PROVIDED RECORDS below:
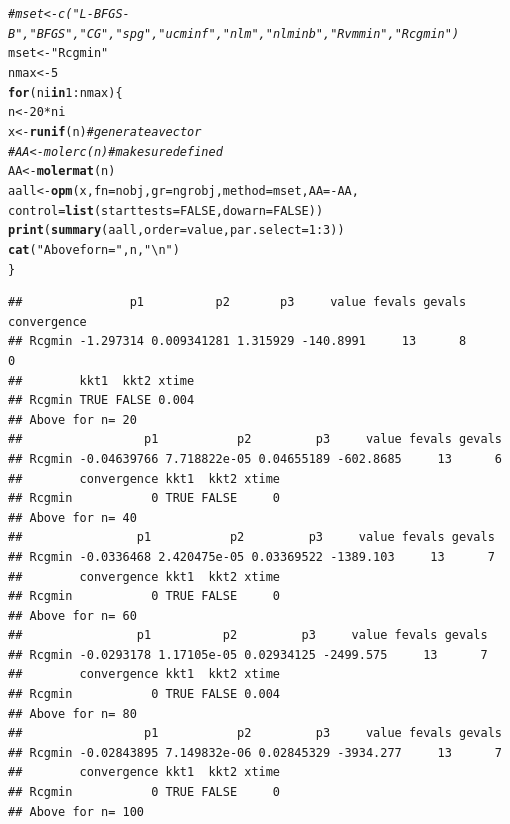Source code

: \documentclass[10pt]{article}\usepackage[]{graphicx}\usepackage[]{color}
\makeatletter
\newcommand{\hlnum}[1]{\textcolor[rgb]{0.686,0.059,0.569}{#1}}%
\newcommand{\hlstr}[1]{\textcolor[rgb]{0.192,0.494,0.8}{#1}}%
\newcommand{\hlcom}[1]{\textcolor[rgb]{0.678,0.584,0.686}{\textit{#1}}}%
\newcommand{\hlopt}[1]{\textcolor[rgb]{0,0,0}{#1}}%
\newcommand{\hlstd}[1]{\textcolor[rgb]{0.345,0.345,0.345}{#1}}%
\newcommand{\hlkwa}[1]{\textcolor[rgb]{0.161,0.373,0.58}{\textbf{#1}}}%
\newcommand{\hlkwb}[1]{\textcolor[rgb]{0.69,0.353,0.396}{#1}}%
\newcommand{\hlkwc}[1]{\textcolor[rgb]{0.333,0.667,0.333}{#1}}%
\newcommand{\hlkwd}[1]{\textcolor[rgb]{0.737,0.353,0.396}{\textbf{#1}}}%
\newenvironment{kframe}{%
 \def\at@end@of@kframe{}%
 \ifinner\ifhmode%
  \def\at@end@of@kframe{\end{minipage}}%
  \begin{minipage}{\columnwidth}%
 \fi\fi%
 \def\FrameCommand##1{\hskip\@totalleftmargin \hskip-\fboxsep
 \colorbox{shadecolor}{##1}\hskip-\fboxsep
     \hskip-\linewidth \hskip-\@totalleftmargin \hskip\columnwidth}%
 \MakeFramed {\advance\hsize-\width
   \@totalleftmargin\z@ \linewidth\hsize
   \@setminipage}}%
 {\par\unskip\endMakeFramed%
 \at@end@of@kframe}
\newenvironment{knitrout}{}{} %
\makeatother
\begin{document}
\begin{knitrout}
\begin{kframe}
{\ttfamily\noindent\itshape\color{messagecolor}{\#\# Loading required package: optimrx}}\begin{alltt}
\hlcom{# mset<-c("L-BFGS-B", "BFGS", "CG", "spg", "ucminf", "nlm", "nlminb", "Rvmmin", "Rcgmin")}
\hlstd{mset}\hlkwb{<-}\hlstr{"Rcgmin"}
\hlstd{nmax}\hlkwb{<-}\hlnum{5}
\hlkwa{for} \hlstd{(ni} \hlkwa{in} \hlnum{1}\hlopt{:}\hlstd{nmax)\{}
  \hlstd{n}\hlkwb{<-}\hlnum{20}\hlopt{*}\hlstd{ni}
  \hlstd{x}\hlkwb{<-}\hlkwd{runif}\hlstd{(n)} \hlcom{# generate a vector }
\hlcom{#  AA<-molerc(n) # make sure defined}
  \hlstd{AA}\hlkwb{<-}\hlkwd{molermat}\hlstd{(n)}
  \hlstd{aall}\hlkwb{<-}\hlkwd{opm}\hlstd{(x,} \hlkwc{fn}\hlstd{=nobj,} \hlkwc{gr}\hlstd{=ngrobj,} \hlkwc{method}\hlstd{=mset,} \hlkwc{AA}\hlstd{=}\hlopt{-}\hlstd{AA,}
     \hlkwc{control}\hlstd{=}\hlkwd{list}\hlstd{(}\hlkwc{starttests}\hlstd{=}\hlnum{FALSE}\hlstd{,}  \hlkwc{dowarn}\hlstd{=}\hlnum{FALSE}\hlstd{))}
  \hlkwd{print}\hlstd{(}\hlkwd{summary}\hlstd{(aall,} \hlkwc{order}\hlstd{=value,} \hlkwc{par.select}\hlstd{=}\hlnum{1}\hlopt{:}\hlnum{3}\hlstd{))}
  \hlkwd{cat}\hlstd{(}\hlstr{"Above for n="}\hlstd{,n,}\hlstr{" \textbackslash{}n"}\hlstd{)}
\hlstd{\}}
\end{alltt}
\begin{verbatim}
##               p1          p2       p3     value fevals gevals convergence
## Rcgmin -1.297314 0.009341281 1.315929 -140.8991     13      8           0
##        kkt1  kkt2 xtime
## Rcgmin TRUE FALSE 0.004
## Above for n= 20  
##                 p1           p2         p3     value fevals gevals
## Rcgmin -0.04639766 7.718822e-05 0.04655189 -602.8685     13      6
##        convergence kkt1  kkt2 xtime
## Rcgmin           0 TRUE FALSE     0
## Above for n= 40  
##                p1           p2         p3     value fevals gevals
## Rcgmin -0.0336468 2.420475e-05 0.03369522 -1389.103     13      7
##        convergence kkt1  kkt2 xtime
## Rcgmin           0 TRUE FALSE     0
## Above for n= 60  
##                p1          p2         p3     value fevals gevals
## Rcgmin -0.0293178 1.17105e-05 0.02934125 -2499.575     13      7
##        convergence kkt1  kkt2 xtime
## Rcgmin           0 TRUE FALSE 0.004
## Above for n= 80  
##                 p1           p2         p3     value fevals gevals
## Rcgmin -0.02843895 7.149832e-06 0.02845329 -3934.277     13      7
##        convergence kkt1  kkt2 xtime
## Rcgmin           0 TRUE FALSE     0
## Above for n= 100
\end{verbatim}
\end{kframe}
\end{knitrout}
\end{document}
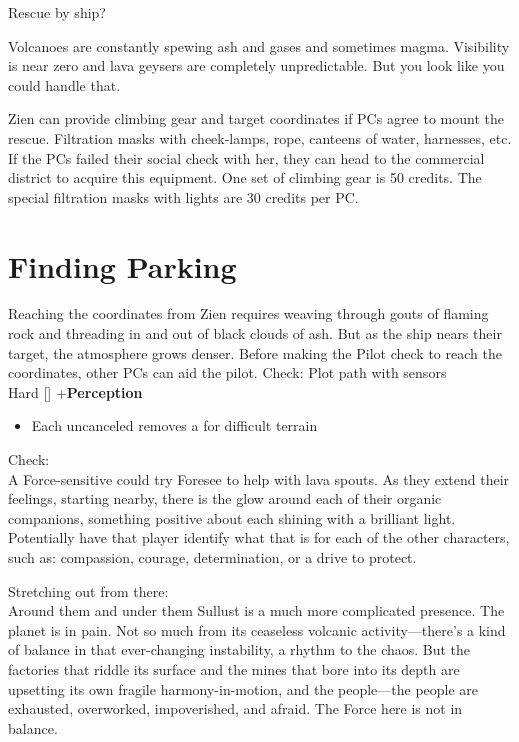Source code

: \documentclass{book}
\newcommand{\df}{\difficulty}
\begin{document}
\begin{multicols}{2}
Rescue by ship? \\
\begin{quoting}
Volcanoes are constantly spewing ash and gases and sometimes magma. Visibility is near zero and lava geysers are completely unpredictable.  But you look like you could handle that.
\end{quoting}

Zien can provide climbing gear and target coordinates if PCs agree to mount the rescue. Filtration masks with cheek-lamps, rope, canteens of water, harnesses, etc. If the PCs failed their social check with her, they can head to the commercial district to acquire this equipment. One set of climbing gear is 50 credits. The special filtration masks with lights are 30 credits per PC.


\section{Finding Parking}

Reaching the coordinates from Zien requires weaving through gouts of flaming rock and threading in and out of black clouds of ash. But as the ship nears their target, the atmosphere grows denser. Before making the Pilot check to reach the coordinates, other PCs can aid the pilot.
Check: Plot path with sensors\\
Hard [\df\df\df] +\setback  \textbf{Perception}
\begin{itemize}
\item \success Each uncanceled \success removes a \setback for difficult terrain
\end{itemize}
Check:\\
A Force-sensitive could try Foresee to help with lava spouts. As they extend their feelings, starting nearby, there is the glow around each of their organic companions, something positive about each shining with a brilliant light. Potentially have that player identify what that is for each of the other characters, such as: compassion, courage, determination, or a drive to protect.

Stretching out from there: \\
Around them and under them Sullust is a much more complicated presence. The planet is in pain. Not so much from its ceaseless volcanic activity—there’s a kind of balance in that ever-changing instability, a rhythm to the chaos. But the factories that riddle its surface and the mines that bore into its depth are upsetting its own fragile harmony-in-motion, and the people—the people are exhausted, overworked, impoverished, and afraid. The Force here is not in balance.


\end{multicols}
\end{document}
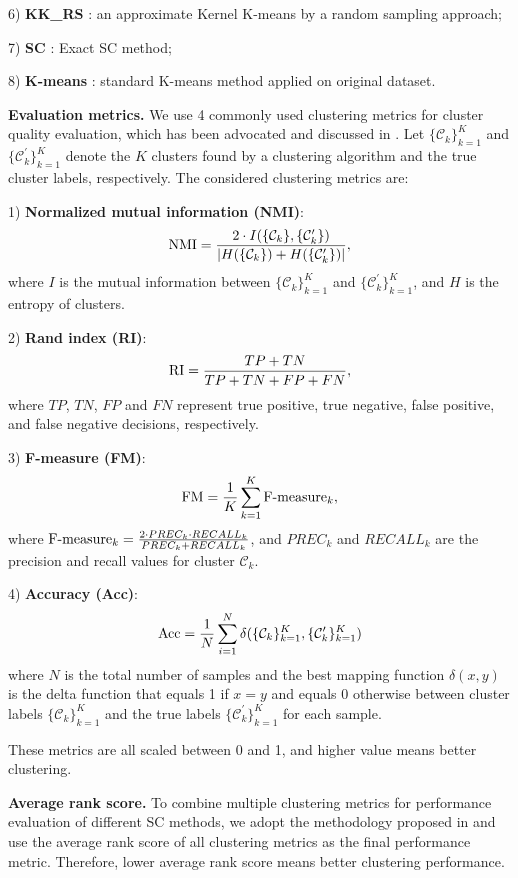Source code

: \documentclass[sigconf]{acmart}
\newcommand{\1}{\boldsymbol{1}}
\newcommand{\cC}{\mathcal{C}}
\newcommand{\0}{\boldsymbol{0}}
\begin{document}
6) \textbf{KK\_RS} \cite{chitta2011approximate}: an approximate Kernel K-means by a random sampling approach; 

7) \textbf{SC} \cite{ng2002spectral}: Exact SC method; 

8) \textbf{K-means} \cite{hartigan1979algorithm}: standard K-means method applied on original dataset. 

\textbf{Evaluation metrics.} We use 4 commonly used clustering metrics for cluster quality evaluation, which has been advocated and discussed in \cite{zaki2014data}.
Let  $\{\cC_k\}_{k=1}^K$ and $\{\cC^\prime_k\}_{k=1}^{K}$ denote the $K$  clusters found by a clustering algorithm and the true cluster labels, respectively. The considered clustering metrics are: 

1) \textbf{Normalized mutual information (NMI)}: 
$$	
\textnormal{NMI}=\frac{2 \cdot I(\{\cC_k\},\{\cC^\prime_k\})}{|H(\{\cC_k\})+H(\{\cC^\prime_k\})|},
$$ 
where $I$ is the mutual information between $\{\cC_k\}_{k=1}^K$ and $\{\cC^\prime_k\}_{k=1}^{K}$, and $H$ is the entropy of clusters.

2) \textbf{Rand index (RI)}: 
$$
\textnormal{RI}=\frac{TP+TN}{TP+TN+FP+FN},
$$ 
where $TP$, $TN$, $FP$ and $FN$ represent true positive, true negative, false positive, and false negative decisions, respectively. 

3) \textbf{F-measure (FM)}: 
$$
\textnormal{FM}=\frac{1}{K} \sum_{k=1}^K \textnormal{F-measure}_k,
$$ 
where $	\textnormal{F-measure}_k= \frac{2 \cdot PREC_k \cdot RECALL_k}{PREC_k + RECALL_k}$, and $PREC_k $ and $RECALL_k$ are the precision and recall values for cluster $\cC_k$.

4) \textbf{Accuracy (Acc)}: 
$$
\textnormal{Acc}=\frac{1}{N} \sum_{i=1}^N \delta(\{\cC_k\}_{k=1}^K,\{\cC^\prime_k\}_{k=1}^{K})
$$
where $N$ is the total number of samples and the best mapping function $\delta(x,y)$ is the delta function that equals 1 if $x=y$ and equals 0 otherwise between cluster labels $\{\cC_k\}_{k=1}^K$ and the true labels $\{\cC^\prime_k\}_{k=1}^{K}$ for each sample. 

These metrics are all scaled between 0 and 1, and higher value means better clustering.

\textbf{Average rank score.} To combine multiple clustering metrics for performance evaluation of different SC methods, we adopt the methodology proposed in \cite{yang2015defining} and use the average rank score of all clustering metrics as the final performance metric. Therefore, lower average rank score means better clustering performance.
\end{document}
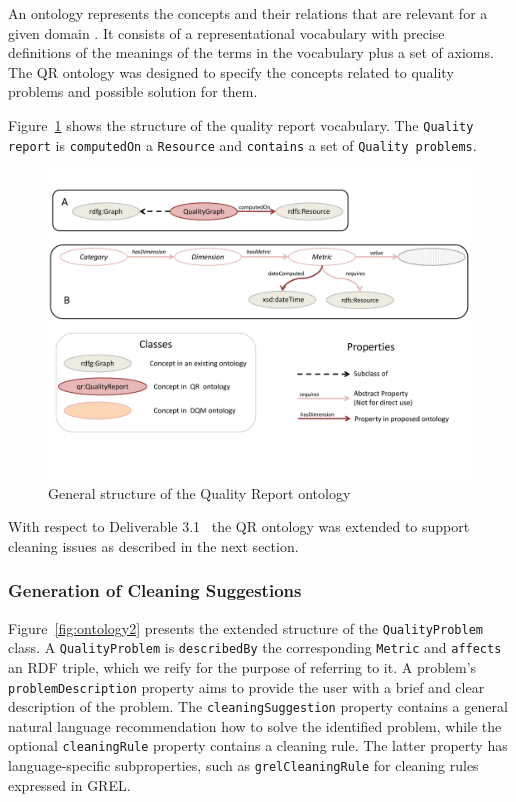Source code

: An ontology represents the concepts and their relations that are relevant for a given domain \cite{Wang05anontology-based}. It consists of a representational vocabulary with precise definitions of the meanings of the terms in the vocabulary plus a set of axioms. The QR ontology was designed to specify the concepts related to quality problems and possible solution for them. 
 
Figure~\ref{fig:ontology1} shows the structure of the quality report vocabulary.
The \texttt{Quality report} is \texttt{computedOn}  a \texttt{Resource} and \texttt{contains}  a set of \texttt{Quality problems}. 

\begin{figure}[ht!]
\centering
\includegraphics[page=5,trim=0.2cm 8.0cm 1.0cm 6.0cm,clip,width=\textwidth]{figures/cleaning.pdf}
\caption{General structure of the Quality Report ontology}
\label{fig:ontology1}
\end{figure}

With respect to Deliverable 3.1~\cite{d3.1} the QR ontology was extended to support cleaning issues as described in the next section.

\subsubsection{Generation of Cleaning Suggestions}
\label{sec:cleaningSuggestions}

Figure~\ref{fig:ontology2} presents the extended structure of the \texttt{QualityProblem} class. 
A \texttt{QualityProblem} is \texttt{describedBy} the corresponding \texttt{Metric} and \texttt{affects} an RDF triple, which we reify for the purpose of referring to it. 
A problem's \texttt{problemDescription} property aims to provide the user with a brief and clear description of the problem.
The \texttt{cleaningSuggestion} property contains a general natural language recommendation how to solve the identified problem, while the optional \texttt{cleaningRule} property contains a cleaning rule.
The latter property has language-specific subproperties, such as \texttt{grelCleaningRule} for cleaning rules expressed in GREL.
End of PROVIDED RECORDS.
**ABOUT THIS EXERCISE:**
Your answer should be one number: how many lines above contain "kframe".

**SOLUTION TO THIS TASK:**
6